GIVEN RECORDS START

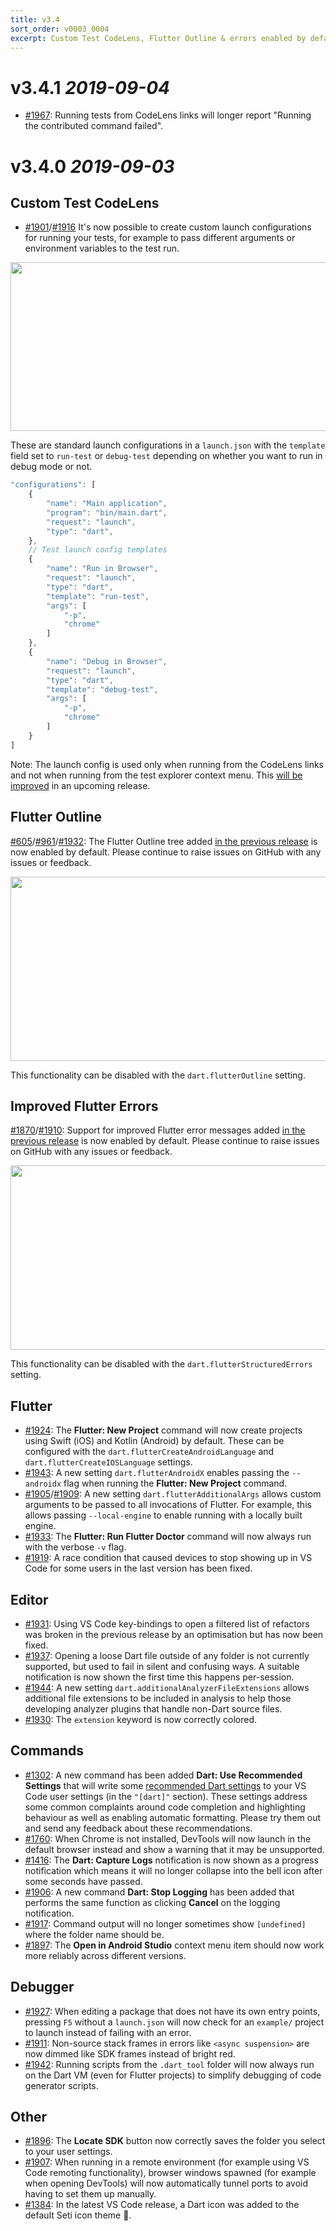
 ```yaml
---
title: v3.4
sort_order: v0003_0004
excerpt: Custom Test CodeLens, Flutter Outline & errors enabled by default...
---
```


# v3.4.1 *2019-09-04*

- [#1967](https://github.com/Dart-Code/Dart-Code/issues/1967): Running tests from CodeLens links will longer report "Running the contributed command failed".

# v3.4.0 *2019-09-03*


## Custom Test CodeLens

- [#1901](https://github.com/Dart-Code/Dart-Code/issues/1901)/[#1916](https://github.com/Dart-Code/Dart-Code/issues/1916) It's now possible to create custom launch configurations for running your tests, for example to pass different arguments or environment variables to the test run.

<img loading="lazy" src="/images/release_notes/v3.4/custom_test_code_lens.png" width="700" height="270" />

These are standard launch configurations in a `launch.json` with the `template` field set to `run-test` or `debug-test` depending on whether you want to run in debug mode or not.

```js
"configurations": [
	{
		"name": "Main application",
		"program": "bin/main.dart",
		"request": "launch",
		"type": "dart",
	},
	// Test launch config templates
	{
		"name": "Run in Browser",
		"request": "launch",
		"type": "dart",
		"template": "run-test",
		"args": [
			"-p",
			"chrome"
		]
	},
	{
		"name": "Debug in Browser",
		"request": "launch",
		"type": "dart",
		"template": "debug-test",
		"args": [
			"-p",
			"chrome"
		]
	}
]
```

Note: The launch config is used only when running from the CodeLens links and not when running from the test explorer context menu. This [will be improved](https://github.com/Dart-Code/Dart-Code/issues/1951) in an upcoming release.


## Flutter Outline

[#605](https://github.com/Dart-Code/Dart-Code/issues/605)/[#961](https://github.com/Dart-Code/Dart-Code/issues/961)/[#1932](https://github.com/Dart-Code/Dart-Code/issues/1932): The Flutter Outline tree added [in the previous release](/releases/v3-3/#preview-flutter-outline) is now enabled by default. Please continue to raise issues on GitHub with any issues or feedback.

<img loading="lazy" src="/images/release_notes/v3.4/flutter_outline.png" width="700" height="295" />

This functionality can be disabled with the `dart.flutterOutline` setting.


## Improved Flutter Errors

[#1870](https://github.com/Dart-Code/Dart-Code/issues/1870)/[#1910](https://github.com/Dart-Code/Dart-Code/issues/1910): Support for improved Flutter error messages added [in the previous release](/releases/v3-3/#preview-improved-flutter-errors) is now enabled by default. Please continue to raise issues on GitHub with any issues or feedback.

<img loading="lazy" src="/images/release_notes/v3.4/structured_errors.png" width="700" height="295" />

This functionality can be disabled with the `dart.flutterStructuredErrors` setting.


## Flutter

- [#1924](https://github.com/Dart-Code/Dart-Code/issues/1924): The **Flutter: New Project** command will now create projects using Swift (iOS) and Kotlin (Android) by default. These can be configured with the `dart.flutterCreateAndroidLanguage` and `dart.flutterCreateIOSLanguage` settings.
- [#1943](https://github.com/Dart-Code/Dart-Code/issues/1943): A new setting `dart.flutterAndroidX` enables passing the `--androidx` flag when running the **Flutter: New Project** command.
- [#1905](https://github.com/Dart-Code/Dart-Code/issues/1905)/[#1909](https://github.com/Dart-Code/Dart-Code/issues/1909): A new setting `dart.flutterAdditionalArgs` allows custom arguments to be passed to all invocations of Flutter. For example, this allows passing `--local-engine` to enable running with a locally built engine.
- [#1933](https://github.com/Dart-Code/Dart-Code/issues/1933): The **Flutter: Run Flutter Doctor** command will now always run with the verbose `-v` flag.
- [#1919](https://github.com/Dart-Code/Dart-Code/issues/1919): A race condition that caused devices to stop showing up in VS Code for some users in the last version has been fixed.


## Editor

- [#1931](https://github.com/Dart-Code/Dart-Code/issues/1931): Using VS Code key-bindings to open a filtered list of refactors was broken in the previous release by an optimisation but has now been fixed.
- [#1937](https://github.com/Dart-Code/Dart-Code/issues/1937): Opening a loose Dart file outside of any folder is not currently supported, but used to fail in silent and confusing ways. A suitable notification is now shown the first time this happens per-session.
- [#1944](https://github.com/Dart-Code/Dart-Code/issues/1944): A new setting `dart.additionalAnalyzerFileExtensions` allows additional file extensions to be included in analysis to help those developing analyzer plugins that handle non-Dart source files.
- [#1930](https://github.com/Dart-Code/Dart-Code/issues/1930): The `extension` keyword is now correctly colored.


## Commands

- [#1302](https://github.com/Dart-Code/Dart-Code/issues/1302): A new command has been added **Dart: Use Recommended Settings** that will write some [recommended Dart settings](/docs/recommended-settings/) to your VS Code user settings (in the `"[dart]"` section). These settings address some common complaints around code completion and highlighting behaviour as well as enabling automatic formatting. Please try them out and send any feedback about these recommendations.
- [#1760](https://github.com/Dart-Code/Dart-Code/issues/1760): When Chrome is not installed, DevTools will now launch in the default browser instead and show a warning that it may be unsupported.
- [#1416](https://github.com/Dart-Code/Dart-Code/issues/1416): The **Dart: Capture Logs** notification is now shown as a progress notification which means it will no longer collapse into the bell icon after some seconds have passed.
- [#1906](https://github.com/Dart-Code/Dart-Code/issues/1906): A new command **Dart: Stop Logging** has been added that performs the same function as clicking **Cancel** on the logging notification.
- [#1917](https://github.com/Dart-Code/Dart-Code/issues/1917): Command output will no longer sometimes show `[undefined]` where the folder name should be.
- [#1897](https://github.com/Dart-Code/Dart-Code/issues/1897): The **Open in Android Studio** context menu item should now work more reliably across different versions.


## Debugger

- [#1927](https://github.com/Dart-Code/Dart-Code/issues/1927): When editing a package that does not have its own entry points, pressing `F5` without a `launch.json` will now check for an `example/` project to launch instead of failing with an error.
- [#1911](https://github.com/Dart-Code/Dart-Code/issues/1911): Non-source stack frames in errors like `<async suspension>` are now dimmed like SDK frames instead of bright red.
- [#1942](https://github.com/Dart-Code/Dart-Code/issues/1942): Running scripts from the `.dart_tool` folder will now always run on the Dart VM (even for Flutter projects) to simplify debugging of code generator scripts.


## Other

- [#1896](https://github.com/Dart-Code/Dart-Code/issues/1896): The **Locate SDK** button now correctly saves the folder you select to your user settings.
- [#1907](https://github.com/Dart-Code/Dart-Code/issues/1907): When running in a remote environment (for example using VS Code remoting functionality), browser windows spawned (for example when opening DevTools) will now automatically tunnel ports to avoid having to set them up manually.
- [#1384](https://github.com/Dart-Code/Dart-Code/issues/1384): In the latest VS Code release, a Dart icon was added to the default Seti icon theme 🎉.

GIVEN RECORDS END

Tell how many lines in the entries above include the word "your", and respond with the number alone.

● **RESPONSE**: 3